Material for this task below:

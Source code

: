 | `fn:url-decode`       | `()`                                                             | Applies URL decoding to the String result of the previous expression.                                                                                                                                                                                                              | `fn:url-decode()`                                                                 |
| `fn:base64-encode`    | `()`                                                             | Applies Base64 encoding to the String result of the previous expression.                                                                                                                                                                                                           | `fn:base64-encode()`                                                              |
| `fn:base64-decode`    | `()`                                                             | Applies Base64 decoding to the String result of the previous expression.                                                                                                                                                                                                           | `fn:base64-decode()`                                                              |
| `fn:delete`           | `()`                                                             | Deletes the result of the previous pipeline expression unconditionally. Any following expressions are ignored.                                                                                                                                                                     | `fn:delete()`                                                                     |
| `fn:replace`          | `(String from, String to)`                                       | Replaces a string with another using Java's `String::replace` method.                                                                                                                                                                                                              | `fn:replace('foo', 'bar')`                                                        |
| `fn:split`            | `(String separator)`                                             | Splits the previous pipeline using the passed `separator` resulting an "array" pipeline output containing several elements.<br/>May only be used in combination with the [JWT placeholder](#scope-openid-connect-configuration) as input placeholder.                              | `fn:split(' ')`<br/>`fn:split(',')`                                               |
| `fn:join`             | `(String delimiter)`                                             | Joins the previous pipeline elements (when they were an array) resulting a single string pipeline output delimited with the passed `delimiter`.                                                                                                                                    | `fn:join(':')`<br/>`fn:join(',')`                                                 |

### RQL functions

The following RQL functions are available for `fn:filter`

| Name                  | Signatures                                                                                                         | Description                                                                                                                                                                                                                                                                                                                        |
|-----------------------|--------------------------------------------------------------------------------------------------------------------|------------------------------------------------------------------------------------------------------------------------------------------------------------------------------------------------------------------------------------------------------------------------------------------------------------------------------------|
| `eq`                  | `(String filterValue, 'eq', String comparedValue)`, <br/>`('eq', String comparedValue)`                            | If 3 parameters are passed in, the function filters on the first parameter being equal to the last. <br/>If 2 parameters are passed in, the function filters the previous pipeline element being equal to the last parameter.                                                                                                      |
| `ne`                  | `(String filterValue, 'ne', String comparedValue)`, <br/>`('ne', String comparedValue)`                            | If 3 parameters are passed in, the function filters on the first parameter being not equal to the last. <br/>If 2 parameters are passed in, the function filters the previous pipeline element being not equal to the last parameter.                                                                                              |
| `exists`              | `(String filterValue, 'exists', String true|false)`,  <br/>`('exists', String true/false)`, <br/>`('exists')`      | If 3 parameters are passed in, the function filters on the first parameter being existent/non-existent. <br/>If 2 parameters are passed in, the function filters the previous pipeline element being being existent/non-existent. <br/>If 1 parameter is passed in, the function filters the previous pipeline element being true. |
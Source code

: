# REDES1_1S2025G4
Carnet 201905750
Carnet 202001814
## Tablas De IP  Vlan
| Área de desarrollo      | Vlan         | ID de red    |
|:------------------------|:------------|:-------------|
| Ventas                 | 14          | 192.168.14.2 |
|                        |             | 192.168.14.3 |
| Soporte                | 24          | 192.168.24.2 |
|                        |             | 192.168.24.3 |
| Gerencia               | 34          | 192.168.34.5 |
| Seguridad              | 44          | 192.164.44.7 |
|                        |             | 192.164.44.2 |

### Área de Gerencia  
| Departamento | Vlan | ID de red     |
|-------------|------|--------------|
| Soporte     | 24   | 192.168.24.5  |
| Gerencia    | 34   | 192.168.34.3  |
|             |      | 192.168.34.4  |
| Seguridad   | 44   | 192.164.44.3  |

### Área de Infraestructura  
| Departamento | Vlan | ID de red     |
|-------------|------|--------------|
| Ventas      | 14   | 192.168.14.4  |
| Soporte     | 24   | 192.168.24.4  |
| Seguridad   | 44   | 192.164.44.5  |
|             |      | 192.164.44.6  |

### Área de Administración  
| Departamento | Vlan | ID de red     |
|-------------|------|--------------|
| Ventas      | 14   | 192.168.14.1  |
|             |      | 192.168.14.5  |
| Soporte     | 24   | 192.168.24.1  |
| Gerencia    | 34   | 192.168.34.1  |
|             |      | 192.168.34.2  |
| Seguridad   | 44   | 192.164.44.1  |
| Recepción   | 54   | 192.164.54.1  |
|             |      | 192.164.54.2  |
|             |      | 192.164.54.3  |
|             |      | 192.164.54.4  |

End of Material for this task.
Material for this task below:

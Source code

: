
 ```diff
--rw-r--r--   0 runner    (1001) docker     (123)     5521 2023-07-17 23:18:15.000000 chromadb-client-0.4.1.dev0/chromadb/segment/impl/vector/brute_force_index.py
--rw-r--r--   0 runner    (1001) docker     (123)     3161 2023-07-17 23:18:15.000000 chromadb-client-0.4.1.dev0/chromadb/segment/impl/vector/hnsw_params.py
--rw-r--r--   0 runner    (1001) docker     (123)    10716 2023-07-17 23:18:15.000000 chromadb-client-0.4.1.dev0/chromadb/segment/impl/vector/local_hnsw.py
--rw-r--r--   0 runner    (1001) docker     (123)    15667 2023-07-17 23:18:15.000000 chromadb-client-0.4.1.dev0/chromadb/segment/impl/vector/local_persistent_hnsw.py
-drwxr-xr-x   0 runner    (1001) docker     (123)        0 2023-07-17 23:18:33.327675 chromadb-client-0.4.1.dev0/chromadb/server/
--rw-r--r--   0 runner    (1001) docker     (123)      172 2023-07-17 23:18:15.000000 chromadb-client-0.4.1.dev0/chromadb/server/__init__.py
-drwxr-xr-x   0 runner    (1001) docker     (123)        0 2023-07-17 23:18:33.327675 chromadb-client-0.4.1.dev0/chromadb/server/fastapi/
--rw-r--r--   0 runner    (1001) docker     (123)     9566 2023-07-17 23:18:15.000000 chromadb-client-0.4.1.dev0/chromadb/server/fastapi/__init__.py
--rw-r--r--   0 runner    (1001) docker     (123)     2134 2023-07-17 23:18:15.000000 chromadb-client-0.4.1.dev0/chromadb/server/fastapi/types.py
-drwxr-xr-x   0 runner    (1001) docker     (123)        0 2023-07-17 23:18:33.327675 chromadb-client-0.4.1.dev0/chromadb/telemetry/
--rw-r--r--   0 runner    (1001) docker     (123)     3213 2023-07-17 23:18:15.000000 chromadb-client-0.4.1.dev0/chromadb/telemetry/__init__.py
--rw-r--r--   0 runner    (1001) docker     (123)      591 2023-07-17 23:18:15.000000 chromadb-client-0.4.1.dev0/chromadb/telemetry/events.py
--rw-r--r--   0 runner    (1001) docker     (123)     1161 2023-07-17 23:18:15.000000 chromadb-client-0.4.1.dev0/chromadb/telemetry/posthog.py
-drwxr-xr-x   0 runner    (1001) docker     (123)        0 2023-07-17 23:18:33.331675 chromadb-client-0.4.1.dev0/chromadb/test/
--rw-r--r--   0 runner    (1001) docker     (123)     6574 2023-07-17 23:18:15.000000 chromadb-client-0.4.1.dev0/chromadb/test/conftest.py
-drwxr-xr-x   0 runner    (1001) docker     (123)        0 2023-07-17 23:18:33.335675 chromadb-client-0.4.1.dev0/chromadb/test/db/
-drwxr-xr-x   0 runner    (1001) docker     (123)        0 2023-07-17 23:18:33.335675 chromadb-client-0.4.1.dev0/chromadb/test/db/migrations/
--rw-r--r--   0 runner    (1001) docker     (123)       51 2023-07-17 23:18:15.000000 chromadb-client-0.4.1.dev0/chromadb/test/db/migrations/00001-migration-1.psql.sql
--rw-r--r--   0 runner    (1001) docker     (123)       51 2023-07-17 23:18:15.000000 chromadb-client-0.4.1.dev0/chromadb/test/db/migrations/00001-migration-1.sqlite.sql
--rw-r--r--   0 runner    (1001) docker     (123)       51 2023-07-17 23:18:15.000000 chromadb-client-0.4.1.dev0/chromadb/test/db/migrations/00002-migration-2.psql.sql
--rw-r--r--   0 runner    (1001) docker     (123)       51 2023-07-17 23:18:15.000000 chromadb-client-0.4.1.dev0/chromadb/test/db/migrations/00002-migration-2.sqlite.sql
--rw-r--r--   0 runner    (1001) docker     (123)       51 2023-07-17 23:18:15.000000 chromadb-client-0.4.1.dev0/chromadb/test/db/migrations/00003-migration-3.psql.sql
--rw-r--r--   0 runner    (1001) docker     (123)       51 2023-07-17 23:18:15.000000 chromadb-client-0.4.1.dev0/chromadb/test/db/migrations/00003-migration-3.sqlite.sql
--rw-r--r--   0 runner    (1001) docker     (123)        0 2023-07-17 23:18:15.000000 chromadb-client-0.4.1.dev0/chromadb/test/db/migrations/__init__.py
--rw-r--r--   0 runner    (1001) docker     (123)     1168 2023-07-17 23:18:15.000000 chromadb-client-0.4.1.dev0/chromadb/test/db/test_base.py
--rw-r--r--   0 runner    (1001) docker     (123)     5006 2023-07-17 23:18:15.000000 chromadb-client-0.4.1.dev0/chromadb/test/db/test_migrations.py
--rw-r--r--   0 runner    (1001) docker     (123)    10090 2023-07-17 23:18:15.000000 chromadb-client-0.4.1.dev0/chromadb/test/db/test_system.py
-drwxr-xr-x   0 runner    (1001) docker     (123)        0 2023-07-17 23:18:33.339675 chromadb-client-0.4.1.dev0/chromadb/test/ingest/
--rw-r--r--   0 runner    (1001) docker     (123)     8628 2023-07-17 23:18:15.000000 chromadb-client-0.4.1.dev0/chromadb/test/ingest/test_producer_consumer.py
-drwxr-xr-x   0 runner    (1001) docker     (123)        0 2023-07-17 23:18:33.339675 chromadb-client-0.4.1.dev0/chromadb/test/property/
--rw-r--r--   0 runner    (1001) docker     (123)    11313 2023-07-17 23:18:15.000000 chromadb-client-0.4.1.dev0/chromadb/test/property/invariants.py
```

End of Material for this task.

Exercise objective
Pull every line containing "Área" from the material above.

Result below
| Área de desarrollo      | Vlan         | ID de red    |
### Área de Gerencia  
### Área de Infraestructura  
### Área de Administración  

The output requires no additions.